■ Task details ■
Show only those lines of the entries where the string "Anhang" is found.
──────── Data records
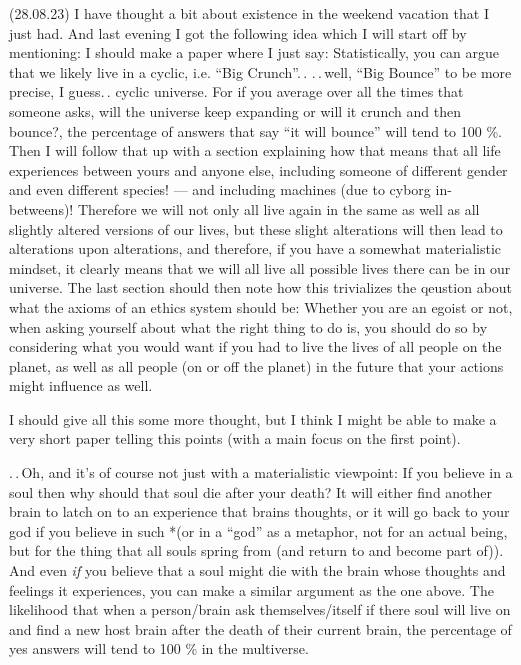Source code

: \documentclass{report}
\begin{document}
(28.08.23) I have thought a bit about existence in the weekend vacation that I just had. And last evening I got the following idea which I will start off by mentioning: I should make a paper where I just say: Statistically, you can argue that we likely live in a cyclic, i.e. ``Big Crunch''.\,. .\,.\,well, ``Big Bounce'' to be more precise, I guess.\,. cyclic universe. For if you average over all the times that someone asks, will the universe keep expanding or will it crunch and then bounce?, the percentage of answers that say ``it will bounce'' will tend to 100 \%. Then I will follow that up with a section explaining how that means that all life experiences between yours and anyone else, including someone of different gender and even different species! --- and including machines (due to cyborg in-betweens)! Therefore we will not only all live again in the same as well as all slightly altered versions of our lives, but these slight alterations will then lead to alterations upon alterations, and therefore, if you have a somewhat materialistic mindset, it clearly means that we will all live all possible lives there can be in our universe. The last section should then note how this trivializes the qeustion about what the axioms of an ethics system should be: Whether you are an egoist or not, when asking yourself about what the right thing to do is, you should do so by considering what you would want if you had to live the lives of all people on the planet, as well as all people (on or off the planet) in the future that your actions might influence as well.

I should give all this some more thought, but I think I might be able to make a very short paper telling this points (with a main focus on the first point).

.\,.\,Oh, and it's of course not just with a materialistic viewpoint: If you believe in a soul then why should that soul die after your death? It will either find another brain to latch on to an experience that brains thoughts, or it will go back to your god if you believe in such *(or in a ``god'' as a metaphor, not for an actual being, but for the thing that all souls spring from (and return to and become part of)). And even \emph{if} you believe that a soul might die with the brain whose thoughts and feelings it experiences, you can make a similar argument as the one above. The likelihood that when a person/brain ask themselves/itself if there soul will live on and find a new host brain after the death of their current brain, the percentage of yes answers will tend to 100 \% in the multiverse.
\end{document}
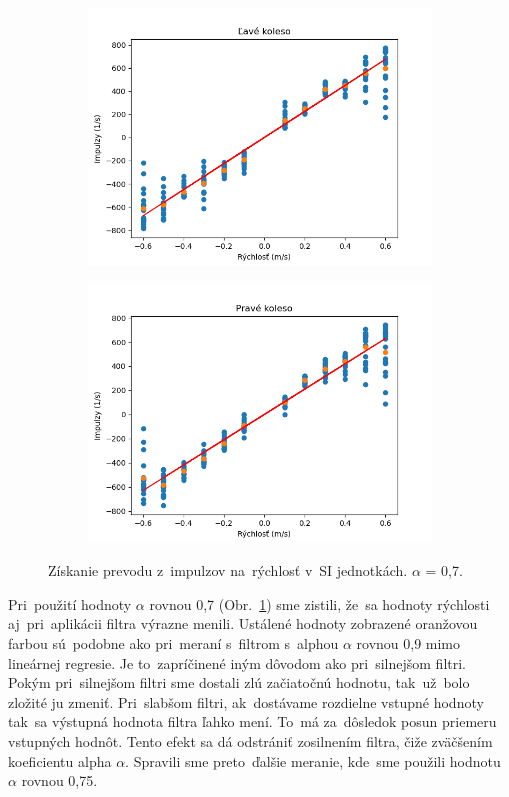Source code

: \begin{figure}[!htbp]
	\begin{subfigure}{0.5\textwidth}
		\includegraphics[width=\textwidth]{img/lw_07250.png}
	\end{subfigure}
	\hfill
	\begin{subfigure}{0.5\textwidth}
		\includegraphics[width=\textwidth]{img/rw_07250.png}
	\end{subfigure}
	\caption{Získanie prevodu z~impulzov na~rýchlosť v~SI jednotkách. $\alpha$ = 0,7.}
	\label{fig:rw_lw_07250}
\end{figure}

Pri~použití hodnoty $\alpha$ rovnou 0,7 (Obr.~\ref{fig:rw_lw_07250}) sme zistili, že~sa hodnoty rýchlosti aj~pri~aplikácii
filtra výrazne menili. Ustálené hodnoty zobrazené oranžovou farbou sú~podobne ako pri~meraní s~filtrom s~alphou $\alpha$
rovnou 0,9 mimo lineárnej regresie. Je to~zapríčinené iným dôvodom ako pri~silnejšom filtri. Pokým pri~silnejšom filtri
sme dostali zlú začiatočnú hodnotu, tak~už~bolo zložité ju zmeniť. Pri~slabšom filtri, ak~dostávame rozdielne vstupné
hodnoty tak~sa výstupná hodnota filtra ľahko mení. To~má za~dôsledok posun priemeru vstupných hodnôt. Tento efekt sa dá
odstrániť zosilnením filtra, čiže zväčšením koeficientu alpha $\alpha$. Spravili sme preto~ďalšie meranie, kde~sme použili
hodnotu $\alpha$ rovnou 0,75.

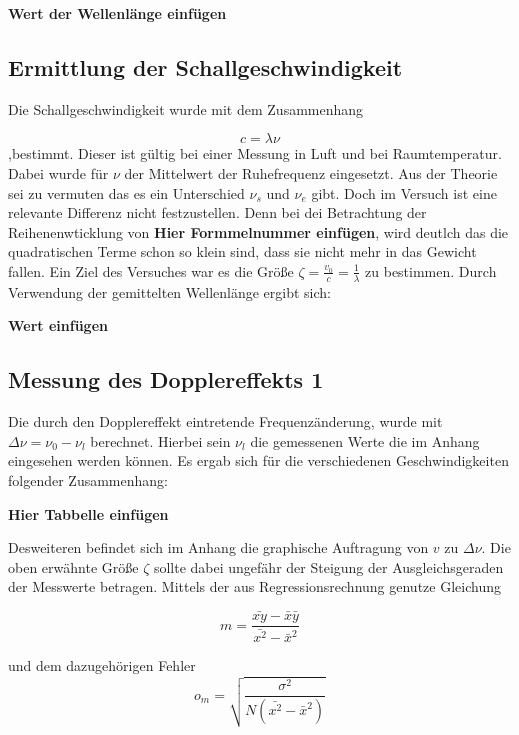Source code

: \documentclass[parskip=half]{scrartcl} %
\begin{document}
\textbf{Wert der Wellenlänge einfügen}

\subsection{Ermittlung der Schallgeschwindigkeit}
Die Schallgeschwindigkeit wurde mit dem Zusammenhang

\begin{equation}
c=\lambda \nu
\end{equation}
,bestimmt. Dieser ist gültig bei einer Messung in Luft und bei Raumtemperatur.
Dabei wurde für $\nu$ der Mittelwert der Ruhefrequenz eingesetzt.
Aus der Theorie sei zu vermuten das es ein Unterschied $\nu_s$ und $\nu_e$ gibt.
Doch im Versuch ist eine relevante Differenz nicht festzustellen. 
Denn bei dei Betrachtung der Reihenenwticklung von \textbf{Hier Formmelnummer einfügen},
wird deutlch das die quadratischen Terme schon so klein sind, dass sie nicht mehr in
das Gewicht fallen. Ein Ziel des Versuches war es die Größe $\zeta=\frac{v_0}{c}=\frac{1}{\lambda}$
zu bestimmen.
Durch Verwendung der gemittelten Wellenlänge ergibt sich:

\textbf{Wert einfügen}

\subsection{Messung des Dopplereffekts 1}
Die durch den Dopplereffekt eintretende Frequenzänderung, wurde 
mit $\Delta \nu=\nu_0-\nu_l$ berechnet. Hierbei sein $\nu_l$ die 
gemessenen Werte die im Anhang eingesehen werden können.
Es ergab sich für die verschiedenen Geschwindigkeiten folgender Zusammenhang:

\textbf{Hier Tabbelle einfügen}

Desweiteren befindet sich im Anhang die graphische Auftragung 
von $v$ zu $\Delta \nu$. 
Die oben erwähnte Größe $\zeta$ sollte dabei ungefähr der 
Steigung der Ausgleichsgeraden der Messwerte betragen.
Mittels der aus Regressionsrechnung genutze Gleichung

\begin{equation*}
m=\frac{\bar{xy}-\bar{x}\bar{y}}{\bar{x^2}-\bar{x}^2}
\end{equation*}

und dem dazugehörigen Fehler
\begin{equation*}
o_m=\sqrt{\frac{\sigma^2}{N(\bar{x^2}-\bar{x}^2)}}
\end{equation*}
\end{document}
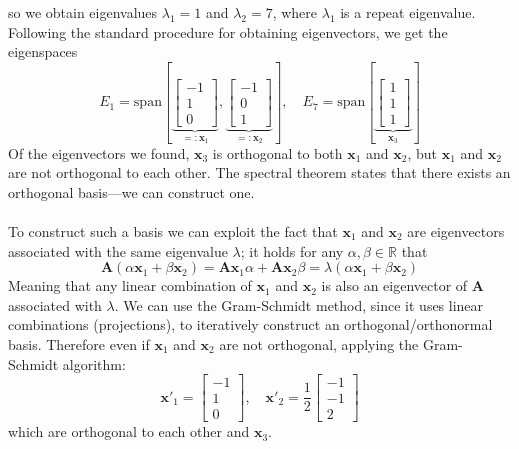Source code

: \documentclass{report}
\begin{document}
so we obtain eigenvalues $\lambda_1=1$ and $\lambda_2=7$, where $\lambda_1$ is a repeat eigenvalue. 
Following the standard procedure for obtaining eigenvectors, we get the eigenspaces
\begin{equation*}
E_1=\text{span}[\underbrace{\begin{bmatrix}-1\\1\\0\end{bmatrix}}_{=:\bm{x}_1},
\underbrace{\begin{bmatrix}-1\\0\\1\end{bmatrix}}_{=:\bm{x}_2}],\quad
E_7=\text{span}[\underbrace{\begin{bmatrix}1\\1\\1\end{bmatrix}}_{\bm{x}_3}]
\end{equation*}
Of the eigenvectors we found, $\bm{x}_3$ is orthogonal to both $\bm{x}_1$ and $\bm{x}_2$, but $\bm{x}_1$ and 
$\bm{x}_2$ are not orthogonal to each other. The spectral
theorem states that there exists an orthogonal basis---we can construct one.\\
\vspace{1mm}\\
To construct such a basis we can exploit the fact that $\bm{x}_1$ and $\bm{x}_2$ are eigenvectors associated with
the same eigenvalue $\lambda$; it holds for any $\alpha,\beta\in\mathbb{R}$ that
\begin{equation*}
\bm{A}(\alpha\bm{x}_1+\beta\bm{x}_2)=
\bm{A}\bm{x}_1\alpha+\bm{A}\bm{x}_2\beta=
\lambda(\alpha\bm{x}_1+\beta\bm{x}_2)
\end{equation*}
Meaning that any linear combination of $\bm{x}_1$ and $\bm{x}_2$ is also an eigenvector of $\bm{A}$ associated
with $\lambda$. We can use the Gram-Schmidt method, since it uses linear combinations (projections), to 
iteratively construct an orthogonal/orthonormal basis.
Therefore even if $\bm{x}_1$ and $\bm{x}_2$ are not orthogonal, applying the Gram-Schmidt algorithm:
\begin{equation*}
\bm{x}'_1=\begin{bmatrix}-1\\1\\0\end{bmatrix},\quad
\bm{x}'_2=\frac{1}{2}\begin{bmatrix}-1\\-1\\2
\end{bmatrix}
\end{equation*}
which are orthogonal to each other and $\bm{x}_3$.
\newpage
\end{document}
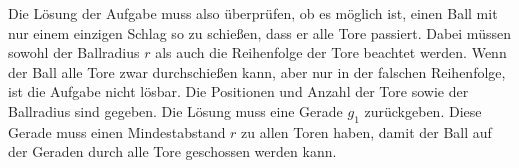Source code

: Die Lösung der Aufgabe muss also überprüfen, ob es möglich ist, einen Ball mit nur einem einzigen Schlag so zu schießen, dass er alle Tore passiert. Dabei müssen sowohl der Ballradius $r$ als auch die Reihenfolge der Tore beachtet werden. Wenn der Ball alle Tore zwar durchschießen kann, aber nur in der falschen Reihenfolge, ist die Aufgabe nicht lösbar. Die Positionen und Anzahl der Tore sowie der Ballradius sind gegeben. Die Lösung muss eine Gerade $g_1$ zurückgeben. Diese Gerade muss einen Mindestabstand $r$ zu allen Toren haben, damit der Ball auf der Geraden durch alle Tore geschossen werden kann.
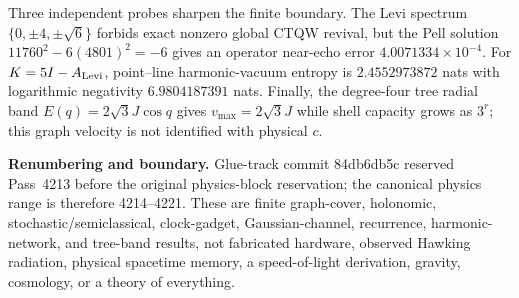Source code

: Three independent probes sharpen the finite boundary. The Levi spectrum $\{0,\pm4,\pm\sqrt6\}$ forbids exact nonzero global CTQW revival, but the Pell solution $11760^2-6(4801)^2=-6$ gives an operator near-echo error $4.0071334\times10^{-4}$. For $K=5I-A_{\rm Levi}$, point--line harmonic-vacuum entropy is $2.4552973872$ nats with logarithmic negativity $6.9804187391$ nats. Finally, the degree-four tree radial band $E(q)=2\sqrt3J\cos q$ gives $v_{\max}=2\sqrt3J$ while shell capacity grows as $3^r$; this graph velocity is not identified with physical $c$.

\textbf{Renumbering and boundary.} Glue-track commit 84db6db5c reserved Pass~4213 before the original physics-block reservation; the canonical physics range is therefore 4214--4221. These are finite graph-cover, holonomic, stochastic/semiclassical, clock-gadget, Gaussian-channel, recurrence, harmonic-network, and tree-band results, not fabricated hardware, observed Hawking radiation, physical spacetime memory, a speed-of-light derivation, gravity, cosmology, or a theory of everything.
────────────────
■ Completed exercise ■
gemessenen Werte die im Anhang eingesehen werden können.
Desweiteren befindet sich im Anhang die graphische Auftragung 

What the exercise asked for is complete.